“A fin de poner a prueba si mi disfraz resistía las miradas críticas y si mi aspecto externo era el adecuado, me pasé por alguna que otra taberna de las que frecuentaba asiduamente. Nadie me reconoció.
Para poder comenzar el trabajo me faltaba, sin embargo, la certidumbre definitiva. Seguía temiendo verme desenmascarado en el instante decisivo.
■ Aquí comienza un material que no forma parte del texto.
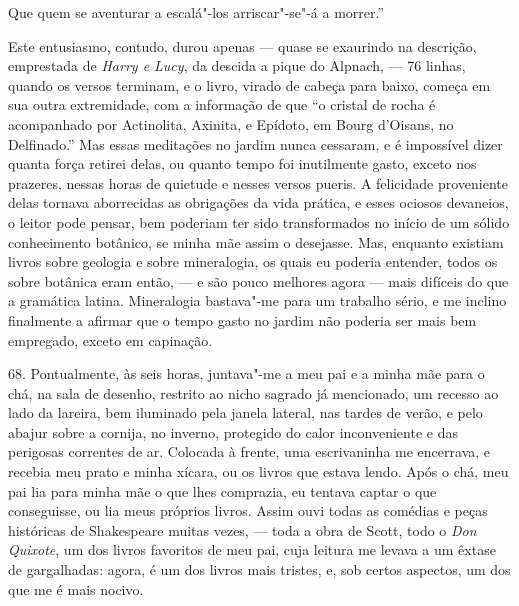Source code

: Que quem se aventurar a escalá"-los arriscar"-se"-á a morrer.''

Este entusiasmo, contudo, durou apenas --- quase se exaurindo na
descrição, emprestada de \emph{Harry e Lucy}, da descida a pique do
Alpnach, --- 76 linhas, quando os versos terminam, e o livro, virado de
cabeça para baixo, começa em sua outra extremidade, com a informação de
que ``o cristal de rocha é acompanhado por Actinolita, Axinita, e
Epídoto, em Bourg d'Oisans, no Delfinado.'' Mas essas meditações no
jardim nunca cessaram, e é impossível dizer quanta força retirei delas,
ou quanto tempo foi inutilmente gasto, exceto nos prazeres, nessas horas
de quietude e nesses versos pueris. A felicidade proveniente delas
tornava aborrecidas as obrigações da vida prática, e esses ociosos
devaneios, o leitor pode pensar, bem poderiam ter sido transformados no
início de um sólido conhecimento botânico, se minha mãe assim o
desejasse. Mas, enquanto existiam livros sobre geologia e sobre
mineralogia, os quais eu poderia entender, todos os sobre botânica eram
então, --- e são pouco melhores agora --- mais difíceis do que a gramática
latina. Mineralogia bastava"-me para um trabalho sério, e me inclino
finalmente a afirmar que o tempo gasto no jardim não poderia ser mais
bem empregado, exceto em capinação.

68. Pontualmente, às seis horas, juntava"-me a meu pai e a minha mãe para
o chá, na sala de desenho, restrito ao nicho sagrado já mencionado, um
recesso ao lado da lareira, bem iluminado pela janela lateral, nas
tardes de verão, e pelo abajur sobre a cornija, no inverno, protegido do
calor inconveniente e das perigosas correntes de ar. Colocada à frente,
uma escrivaninha me encerrava, e recebia meu prato e minha xícara, ou os
livros que estava lendo. Após o chá, meu pai lia para minha mãe o que
lhes comprazia, eu tentava captar o que conseguisse, ou lia meus
próprios livros. Assim ouvi todas as comédias e peças históricas de
Shakespeare muitas vezes, --- toda a obra de Scott, todo o \emph{Don
Quixote}, um dos livros favoritos de meu pai, cuja leitura me levava a
um êxtase de gargalhadas: agora, é um dos livros mais tristes, e, sob
certos aspectos, um dos que me é mais nocivo.

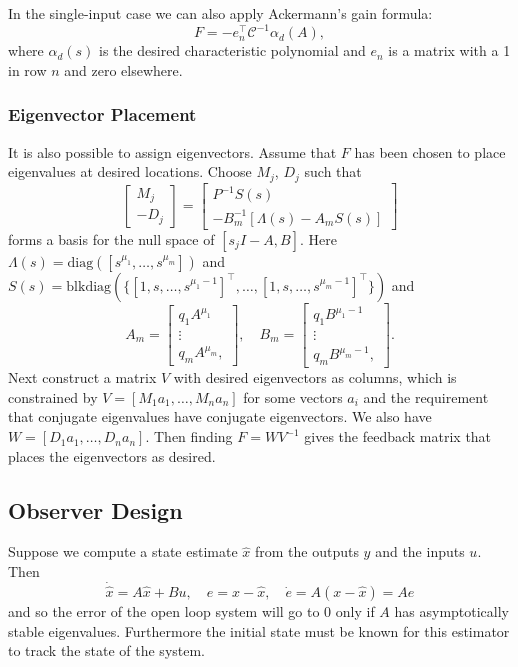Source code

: \documentclass{article}
\begin{document}
In the single-input case we can also apply Ackermann's gain formula:
$$
F = -e_n^\top \mathcal{C}^{-1} \alpha_d(A),
$$
where $\alpha_d(s)$ is the desired characteristic polynomial and
$e_n$ is a matrix with a 1 in row $n$ and zero elsewhere.

\subsubsection{Eigenvector Placement}
It is also possible to assign eigenvectors. Assume that $F$ has been
chosen to place eigenvalues at desired locations.
Choose $M_j$, $D_j$ such that
$$
\left[\begin{array}{r}
  M_j \\ -D_j
\end{array}\right] =
\left[\begin{array}{r}
   P^{-1} S(s) \\
  -B_m^{-1}[\Lambda(s) - A_m S(s)]
\end{array}\right]
$$
forms a basis for the null space of $[s_j I - A, B]$. Here
$\Lambda(s) = \mathrm{diag}([s^{\mu_1}, \dots, s^{\mu_m}])$ and
$
S(s) =
\mathrm{blk diag}(\{
  [1, s, \dots, s^{\mu_1 - 1}]^\top,
  \dots,
  [1, s, \dots, s^{\mu_m - 1}]^\top
\})
$
and
$$
A_m =
\left[\begin{array}{c}
  q_1 A^{\mu_1} \\
  \vdots      \\
  q_m A^{\mu_m},
\end{array}\right], \quad
B_m =
\left[\begin{array}{c}
  q_1 B^{\mu_1 - 1} \\
  \vdots      \\
  q_m B^{\mu_m - 1},
\end{array}\right].
$$
Next construct a matrix $V$ with desired eigenvectors as columns,
which is constrained by $V = [M_1 a_1, \dots, M_n a_n]$ for some
vectors $a_i$ and the requirement that conjugate eigenvalues have
conjugate eigenvectors. We also have $W = [D_1 a_1, \dots, D_n a_n]$. Then
finding $F = WV^{-1}$ gives the feedback matrix that places the
eigenvectors as desired.

\subsection{Observer Design}
Suppose we compute a state estimate $\hat{x}$ from the outputs $y$ and
the inputs $u$. Then
$$
\dot{\hat{x}} = A\hat{x} + B u, \quad
e = x - \hat{x}, \quad
\dot{e} = A(x - \hat{x}) = Ae
$$
and so the error of the open loop system will go to 0 only if $A$ has
asymptotically stable eigenvalues. Furthermore the initial state must
be known for this estimator to track the state of the system.
\end{document}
Cuando la noche del 6 de marzo de 1983 salió elegido el cambio, y los próceres de la CDU celebraban su triunfo con los beneficiarios del mismo en la Casa Konrad Adenauer de Bonn, aproveché la oportunidad para el ensayo general. Con objeto de no infundir sospechas ya a la puerta de entrada, me agencié una linterna de hierro colado, me uní a un equipo de televisión y, de ese modo, entré sin problemas en el edificio. La sala estaba repleta a rebosar y anegada hasta el último de los rincones en el resplandor de los reflectores. Y allí estaba yo, en mitad de todo aquello, vestido con mi único traje oscuro – que para entonces tenía ya quince años-, enfocando con mi pobre lamparilla a este o aquel prohombre, cosa que llamó la atención de algunos agentes, los cuales inquirieron por mi nacionalidad, puede que para cerciorarse de que no tenía nada que ver con un atentado que habían anunciado los iraníes. Una señora vestida con un elegante traje de noche preguntó con una despectiva mirada de soslayo:
-¿Qué busca éste aquí?
Y su acompañante, un tipo de funcionario ya entrado en años, le contesto:
-Es que la celebración es internacional. Hasta el Cáucaso participa.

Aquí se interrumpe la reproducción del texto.